What needs to be done ▸ Your answer must be an exact copy of the records, with no pictures included.

Provided material ▸
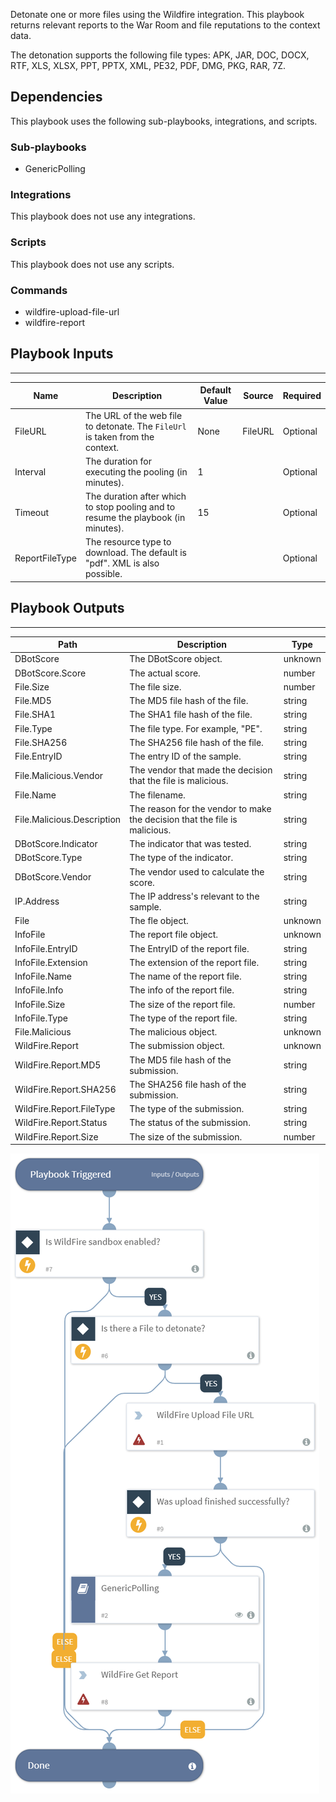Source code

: Detonate one or more files using the Wildfire integration. This playbook returns relevant reports to the War Room and file reputations to the context data.

The detonation supports the following file types:
APK, JAR, DOC, DOCX, RTF, XLS, XLSX, PPT, PPTX, XML, PE32, PDF, DMG, PKG, RAR, 7Z.

## Dependencies
This playbook uses the following sub-playbooks, integrations, and scripts.

### Sub-playbooks
* GenericPolling

### Integrations
This playbook does not use any integrations.

### Scripts
This playbook does not use any scripts.

### Commands
* wildfire-upload-file-url
* wildfire-report

## Playbook Inputs
---

| **Name** | **Description** | **Default Value** | **Source** | **Required** |
| --- | --- | --- | --- | --- |
| FileURL | The URL of the web file to detonate. The `FileUrl` is taken from the context. | None | FileURL | Optional |
| Interval | The duration for executing the pooling (in minutes). | 1 |  | Optional |
| Timeout | The duration after which to stop pooling and to resume the playbook (in minutes). | 15 |  | Optional |
| ReportFileType | The resource type to download. The default is "pdf". XML is also possible. |  |  | Optional |

## Playbook Outputs
---

| **Path** | **Description** | **Type** |
| --- | --- | --- |
| DBotScore | The DBotScore object. | unknown |
| DBotScore.Score | The actual score. | number |
| File.Size | The file size. | number |
| File.MD5 | The MD5 file hash of the file. | string |
| File.SHA1 | The SHA1 file hash of the file. | string |
| File.Type | The file type. For example, "PE". | string |
| File.SHA256 | The SHA256 file hash of the file. | string |
| File.EntryID | The entry ID of the sample. | string |
| File.Malicious.Vendor | The vendor that made the decision that the file is malicious. | string |
| File.Name | The filename. | string |
| File.Malicious.Description | The reason for the vendor to make the decision that the file is malicious.| string |
| DBotScore.Indicator | The indicator that was tested. | string |
| DBotScore.Type | The type of the indicator. | string |
| DBotScore.Vendor | The vendor used to calculate the score. | string |
| IP.Address | The IP address's relevant to the sample.| string |
| File | The fle object.| unknown |
| InfoFile | The report file object.| unknown |
| InfoFile.EntryID | The EntryID of the report file.| string |
| InfoFile.Extension | The extension of the report file.| string |
| InfoFile.Name | The name of the report file.| string |
| InfoFile.Info | The info of the report file.| string |
| InfoFile.Size | The size of the report file.| number |
| InfoFile.Type | The type of the report file.| string |
| File.Malicious | The malicious object.| unknown |
| WildFire.Report | The submission object.| unknown |
| WildFire.Report.MD5 | The MD5 file hash of the submission. | string |
| WildFire.Report.SHA256 | The SHA256 file hash of the submission. | string |
| WildFire.Report.FileType | The type of the submission. | string |
| WildFire.Report.Status | The status of the submission. | string |
| WildFire.Report.Size | The size of the submission. | number |

![Detonate_File_From_URL_WildFire](https://github.com/ElazarK/content-docs/blob/master/images/playbooks/Detonate_File_From_URL_WildFire.png)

Final answer ▸
Source code

: Detonate one or more files using the Wildfire integration. This playbook returns relevant reports to the War Room and file reputations to the context data.

The detonation supports the following file types:
APK, JAR, DOC, DOCX, RTF, XLS, XLSX, PPT, PPTX, XML, PE32, PDF, DMG, PKG, RAR, 7Z.

## Dependencies
This playbook uses the following sub-playbooks, integrations, and scripts.

### Sub-playbooks
* GenericPolling

### Integrations
This playbook does not use any integrations.

### Scripts
This playbook does not use any scripts.

### Commands
* wildfire-upload-file-url
* wildfire-report

## Playbook Inputs
---

| **Name** | **Description** | **Default Value** | **Source** | **Required** |
| --- | --- | --- | --- | --- |
| FileURL | The URL of the web file to detonate. The `FileUrl` is taken from the context. | None | FileURL | Optional |
| Interval | The duration for executing the pooling (in minutes). | 1 |  | Optional |
| Timeout | The duration after which to stop pooling and to resume the playbook (in minutes). | 15 |  | Optional |
| ReportFileType | The resource type to download. The default is "pdf". XML is also possible. |  |  | Optional |

## Playbook Outputs
---

| **Path** | **Description** | **Type** |
| --- | --- | --- |
| DBotScore | The DBotScore object. | unknown |
| DBotScore.Score | The actual score. | number |
| File.Size | The file size. | number |
| File.MD5 | The MD5 file hash of the file. | string |
| File.SHA1 | The SHA1 file hash of the file. | string |
| File.Type | The file type. For example, "PE". | string |
| File.SHA256 | The SHA256 file hash of the file. | string |
| File.EntryID | The entry ID of the sample. | string |
| File.Malicious.Vendor | The vendor that made the decision that the file is malicious. | string |
| File.Name | The filename. | string |
| File.Malicious.Description | The reason for the vendor to make the decision that the file is malicious.| string |
| DBotScore.Indicator | The indicator that was tested. | string |
| DBotScore.Type | The type of the indicator. | string |
| DBotScore.Vendor | The vendor used to calculate the score. | string |
| IP.Address | The IP address's relevant to the sample.| string |
| File | The fle object.| unknown |
| InfoFile | The report file object.| unknown |
| InfoFile.EntryID | The EntryID of the report file.| string |
| InfoFile.Extension | The extension of the report file.| string |
| InfoFile.Name | The name of the report file.| string |
| InfoFile.Info | The info of the report file.| string |
| InfoFile.Size | The size of the report file.| number |
| InfoFile.Type | The type of the report file.| string |
| File.Malicious | The malicious object.| unknown |
| WildFire.Report | The submission object.| unknown |
| WildFire.Report.MD5 | The MD5 file hash of the submission. | string |
| WildFire.Report.SHA256 | The SHA256 file hash of the submission. | string |
| WildFire.Report.FileType | The type of the submission. | string |
| WildFire.Report.Status | The status of the submission. | string |
| WildFire.Report.Size | The size of the submission. | number |

![Detonate_File_From_URL_WildFire](https://github.com/ElazarK/content-docs/blob/master/images/playbooks/Detonate_File_From_URL_WildFire.png)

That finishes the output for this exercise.